I’m sorry this post is so short but I got a message earlier and it made me hurl my phone at a wall, but my analysis was too long for an instagram post, so here I am. I promise I will bring you a more
eloquent verbose degenerate post bright and early tomorrow morning about how I deflowered a man in Nashville last weekend. Wait, what? Who said that?
I’ve been chatting with Tennessee on Hinge for about a week now, and our conversation has been going pretty well – he gave me Nashville recommendations, he seems normal, and aside from one fairly nauseating message about “draining the swamp” (he works for a Republican congressman, it’s ok we all make mistakes), all has been well.
There I was, minding my own business, when this message graced the screen of my rose gold iPhone 7*.

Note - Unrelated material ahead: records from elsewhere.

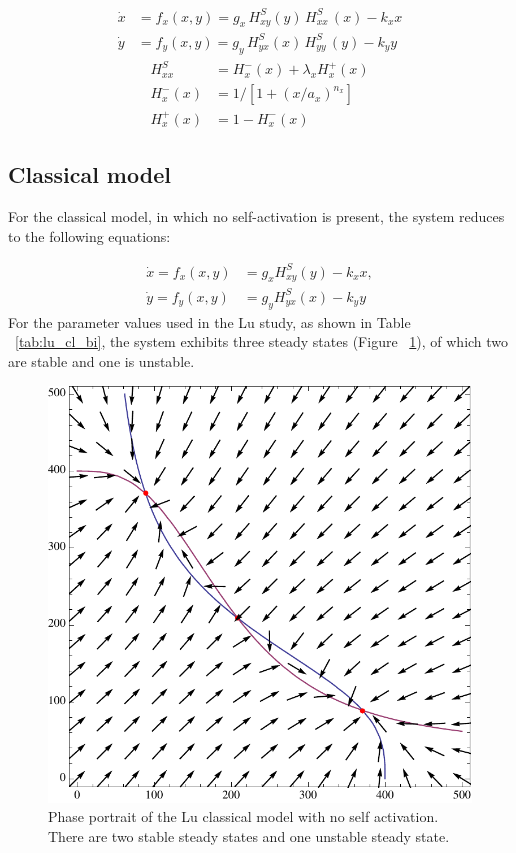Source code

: \begin{align}
\dot{x} &= f_{x}(x,y) =g_{x}\, H^{S}_{xy}(y)\, H^{S}_{xx}\,(x)-k_{x}x \label{eq:lu_both_1} \\
\dot{y} &= f_{y}(x,y) =g_{y}\,H^{S}_{yx}(x)\,H^{S}_{yy}\,(y)-k_{y}y \label{eq:lu_both_2}
\end{align}
\begin{align}
H^{S}_{xx} &= H^{-}_{x}(x)+\lambda_{x}H^{+}_{x}(x)\label{eq:lu_hsxx}\\
H^{-}_{x}(x) &= 1 \big/\left[1+(x/a_{x})^{n_{x}}\right]\label{eq:lu_hpx}\\
H^{+}_{x}(x) &= 1-H^{-}_{x}(x)\label{eq:lu_hmx}
\end{align}
\subsection{Classical model}
For the classical model, in which no self-activation is present, the system reduces to the following equations:

\begin{align}
\dot{x}=f_{x}(x,y) &= g_{x}H^{S}_{xy}(y)-k_{x}x,\label{eq:lu_cl_1}\\
\dot{y}=f_{y}(x,y) &= g_{y}H^{S}_{yx}(x)-k_{y}y\label{eq:lu_cl_2}
\end{align}
For the parameter values used in the Lu study, as shown in Table ~\ref{tab:lu_cl_bi}, the system exhibits three steady states (Figure ~\ref{fig:lu_bis_class}), of which two are stable and one is unstable. 


\begin{figure}[p]
\centering
\includegraphics[scale=0.7]{chapterModelling/images/Lu/mae/classic.pdf}
\caption[Phase portrait of the Lu classical model with no self activation]{Phase portrait of the Lu classical model with no self activation. There are two stable steady states and one unstable steady state.}
\label{fig:lu_bis_class}
\end{figure}

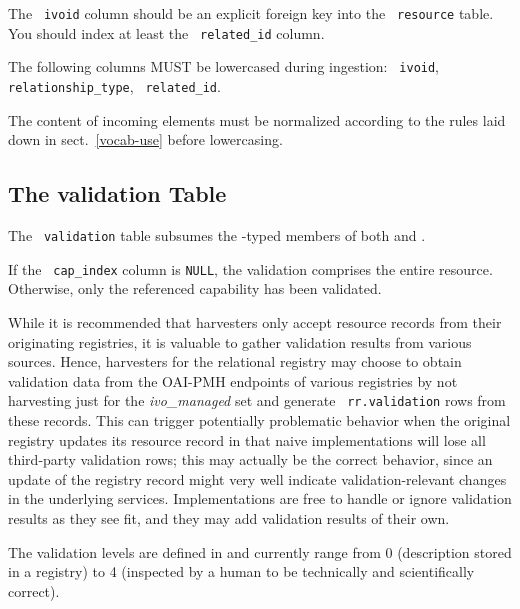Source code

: \documentclass[11pt,a4paper]{ivoa}
\newcommand{\rtent}[1]{\texttt{\color{rtcolor} #1}}
\begin{document}

 

The \rtent{ivoid} column should be an explicit foreign key into the
\rtent{resource} table.  You should index at least the
\rtent{related\_id} column.

The following columns MUST be lowercased during ingestion:
\rtent{ivoid}, \rtent{relationship\_type},
\rtent{related\_id}.

The content of incoming 
elements must be normalized according to the rules laid down in
sect.~\ref{vocab-use} before lowercasing.


\subsection{The validation Table}

\label{table_validation}

The \rtent{validation} table subsumes the
-typed members of both 
and .

If the \rtent{cap\_index} column is \texttt{NULL}, the
validation comprises the entire resource.  Otherwise, only the
referenced capability has been validated.

While it is recommended that harvesters only accept resource records
from their originating registries, it is valuable to gather validation
results from various sources.  Hence, harvesters for the relational
registry may choose to obtain validation data from the OAI-PMH endpoints
of various registries by not harvesting just for the \emph{ivo\_managed} set and
generate \rtent{rr.validation} rows from these records.  This can
trigger potentially problematic behavior when the original registry
updates  its resource record in that naive implementations will lose all
third-party validation rows; this may actually be the correct behavior,
since an update of the registry record might very well indicate
validation-relevant changes in the underlying services.  Implementations
are free to handle or ignore validation results as they see fit, and
they may add validation results of their own.

The validation levels are defined in \citet{std:RM} and
currently range from 0 (description stored in a registry) to 
4 (inspected by a human to be technically and scientifically
correct).


\end{document}
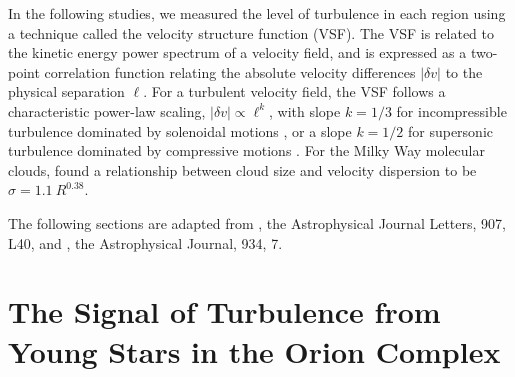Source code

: In the following studies, we measured the level of turbulence in each region using a technique called the velocity structure function (VSF).
The VSF is related to the kinetic energy power spectrum of a velocity field, and is expressed as a two-point correlation function relating the absolute velocity differences $|\delta v|$ to the physical separation $\ell$. For a turbulent velocity field, the VSF follows a characteristic power-law scaling, $|\delta v| \propto \ell^k$, with slope $k = 1/3$ for incompressible turbulence dominated by solenoidal motions \citep[][]{kolmogorov_local_1941}, or a slope $k = 1/2$ for supersonic turbulence dominated by compressive motions \citep{burgers_mathematical_1995}. For the Milky Way molecular clouds, \citet{larson_turbulence_1981} found a relationship between cloud size and velocity dispersion to be $\sigma = 1.1~R^{0.38}$.

The following sections are adapted from \citet{ha_measuring_2021}, the Astrophysical Journal Letters, 907, L40, and \citet{ha_turbulence_2022}, the Astrophysical Journal, 934, 7.

\section{The Signal of Turbulence from Young Stars in the Orion Complex}

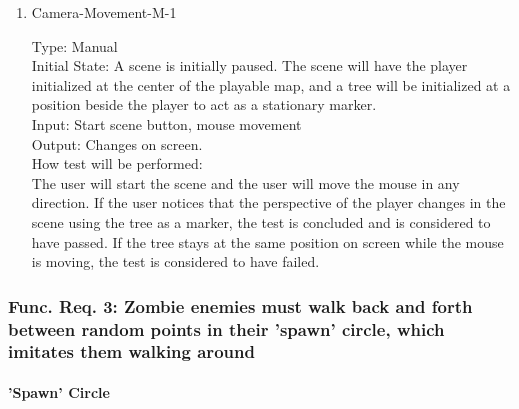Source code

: \documentclass[12pt, titlepage]{article}
\begin{document}
\begin{enumerate}

\item{Camera-Movement-M-1\\}

Type: Manual\\
					
Initial State: A scene is initially paused. The scene will have the player initialized at the center of the playable map, and a tree will be initialized at a position beside the player to act as a stationary marker.\\
					
Input: Start scene button, mouse movement \\
					
Output: Changes on screen. \\
					
How test will be performed:\\ The user will start the scene and the user will move the mouse in any direction. If the user notices that the perspective of the player changes in the scene using the tree as a marker, the test is concluded and is considered to have passed. If the tree stays at the same position on screen while the mouse is moving, the test is considered to have failed. \\

\end{enumerate}

\subsubsection{Func. Req. 3: Zombie enemies must walk back and forth between random points in their 'spawn' circle, which imitates them walking around}
		
\paragraph{'Spawn' Circle}
\end{document}
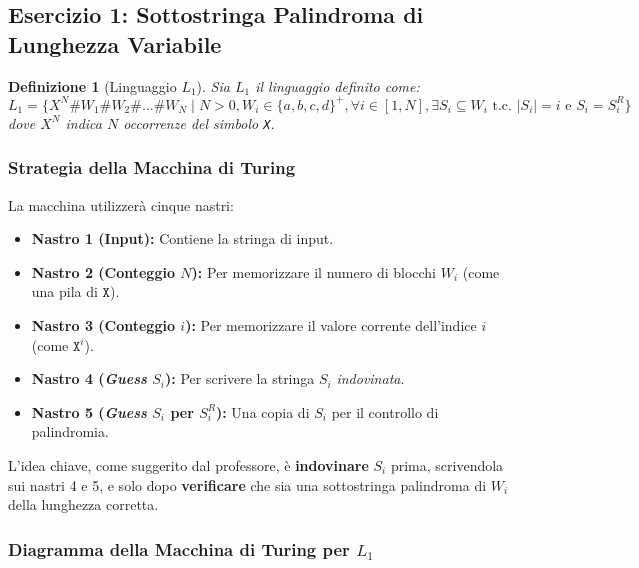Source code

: \documentclass[a4paper]{article}
\newtheorem{definition}{Definizione}
\newcommand{\Sh}{\texttt{\#}} %
\newcommand{\X}{\texttt{X}} %
\begin{document}
\subsection{Esercizio 1: Sottostringa Palindroma di Lunghezza Variabile}

\begin{definition}[Linguaggio $L_1$]
Sia $L_1$ il linguaggio definito come:
\[
L_1 = \{ X^N \Sh W_1 \Sh W_2 \Sh \dots \Sh W_N \mid N > 0, W_i \in \{a,b,c,d\}^+, \forall i \in [1, N], \exists S_i \subseteq W_i \text{ t.c. } |S_i| = i \text{ e } S_i = S_i^R \}
\]
dove $X^N$ indica $N$ occorrenze del simbolo \texttt{X}.
\end{definition}

\subsubsection{Strategia della Macchina di Turing}
La macchina utilizzerà cinque nastri:
\begin{itemize}
    \item \textbf{Nastro 1 (Input):} Contiene la stringa di input.
    \item \textbf{Nastro 2 (Conteggio $N$):} Per memorizzare il numero di blocchi $W_i$ (come una pila di $\X$).
    \item \textbf{Nastro 3 (Conteggio $i$):} Per memorizzare il valore corrente dell'indice $i$ (come $\X^i$).
    \item \textbf{Nastro 4 (\textit{Guess} $S_i$):} Per scrivere la stringa $S_i$ \textit{indovinata}.
    \item \textbf{Nastro 5 (\textit{Guess} $S_i$ per $S_i^R$):} Una copia di $S_i$ per il controllo di palindromia.
\end{itemize}
L'idea chiave, come suggerito dal professore, è \textbf{indovinare} $S_i$ prima, scrivendola sui nastri 4 e 5, e solo dopo \textbf{verificare} che sia una sottostringa palindroma di $W_i$ della lunghezza corretta.

\subsubsection{Diagramma della Macchina di Turing per $L_1$}
\end{document}
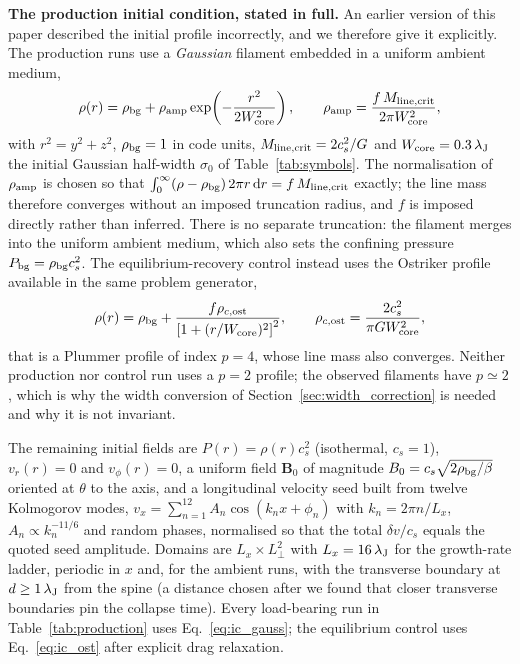 \documentclass[usenatbib,twoside,twocolumn]{mnras}
\begin{document}
\smallskip\noindent\textbf{The production initial condition, stated in full.} An earlier version of this paper described the initial profile incorrectly, and we therefore give it explicitly. The production runs use a \emph{Gaussian} filament embedded in a uniform ambient medium,
\begin{equation}
\rho(r)=\rho_{\rm bg}+\rho_{\rm amp}\exp\!\left(-\frac{r^{2}}{2W_{\rm core}^{2}}\right),\qquad
\rho_{\rm amp}=\frac{f\,M_{\rm line,crit}}{2\pi W_{\rm core}^{2}},
\label{eq:ic_gauss}
\end{equation}
with $r^{2}=y^{2}+z^{2}$, $\rho_{\rm bg}=1$ in code units, $M_{\rm line,crit}=2c_s^{2}/G$ and $W_{\rm core}=0.3\,\lambda_{\rm J}$ the initial Gaussian half-width $\sigma_0$ of Table~\ref{tab:symbols}. The normalisation of $\rho_{\rm amp}$ is chosen so that $\int_0^\infty(\rho-\rho_{\rm bg})\,2\pi r\,{\rm d}r=f\,M_{\rm line,crit}$ exactly; the line mass therefore converges without an imposed truncation radius, and $f$ is imposed directly rather than inferred. There is no separate truncation: the filament merges into the uniform ambient medium, which also sets the confining pressure $P_{\rm bg}=\rho_{\rm bg}c_s^{2}$. The equilibrium-recovery control instead uses the Ostriker profile available in the same problem generator,
\begin{equation}
\rho(r)=\rho_{\rm bg}+\frac{f\rho_{c,\rm ost}}{\left[1+(r/W_{\rm core})^{2}\right]^{2}},\qquad
\rho_{c,\rm ost}=\frac{2c_s^{2}}{\pi G W_{\rm core}^{2}},
\label{eq:ic_ost}
\end{equation}
that is a Plummer profile of index $p=4$, whose line mass also converges. Neither production nor control run uses a $p=2$ profile; the observed filaments have $p\simeq2$, which is why the width conversion of Section~\ref{sec:width_correction} is needed and why it is not invariant.

The remaining initial fields are $P(r)=\rho(r)c_s^{2}$ (isothermal, $c_s=1$), $v_r(r)=0$ and $v_\phi(r)=0$, a uniform field $\mathbf{B}_0$ of magnitude $B_0=c_s\sqrt{2\rho_{\rm bg}/\beta}$ oriented at $\theta$ to the axis, and a longitudinal velocity seed built from twelve Kolmogorov modes, $v_x=\sum_{n=1}^{12}A_n\cos(k_nx+\phi_n)$ with $k_n=2\pi n/L_x$, $A_n\propto k_n^{-11/6}$ and random phases, normalised so that the total $\delta v/c_s$ equals the quoted seed amplitude. Domains are $L_x\times L_\perp^{2}$ with $L_x=16\,\lambda_{\rm J}$ for the growth-rate ladder, periodic in $x$ and, for the ambient runs, with the transverse boundary at $d\geq1\,\lambda_{\rm J}$ from the spine (a distance chosen after we found that closer transverse boundaries pin the collapse time). Every load-bearing run in Table~\ref{tab:production} uses Eq.~\ref{eq:ic_gauss}; the equilibrium control uses Eq.~\ref{eq:ic_ost} after explicit drag relaxation.
\end{document}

*Somewhere out there is a meme that says beware girls with rose gold iPhones because they will ruin your life and tbh it’s one of the truest things I’ve ever read, just behind “If he has an Android he’s a fuckboy”
The above messages reference that we both have roommates from Colorado #soulmates. Cool. The offending message, you may guess, it the most recent.
“I say we’re friends, but not total bros by any means. He doesn’t actively follow sports!!! He also just got a girlfriend”
I have two comments.
- Hey, Tennessee! Sports? I’ve heard of them! Didn’t know “actively following” was a clear prerequisite for “being total bros.” I’ll just see myself out.
- He just “got” a girlfriend? Like, acquired one, at the corner store? Like, “Hey, Tennessee, I just picked up that new Girlfriend-XJ800 from Target! I really just went for toothpaste, but you know how that store sucks you in!”
- Wait… so if you’re looking to “get” a girlfriend… will you lose all your bros? Because that’s what it’s sounding like. Alert your bros! Call the FBI! Call the HOA! Call the PTA!
Anyway now that I’m done complaining, I’m gonna go schedule a date with him.
Can someone please fill me in on sports things?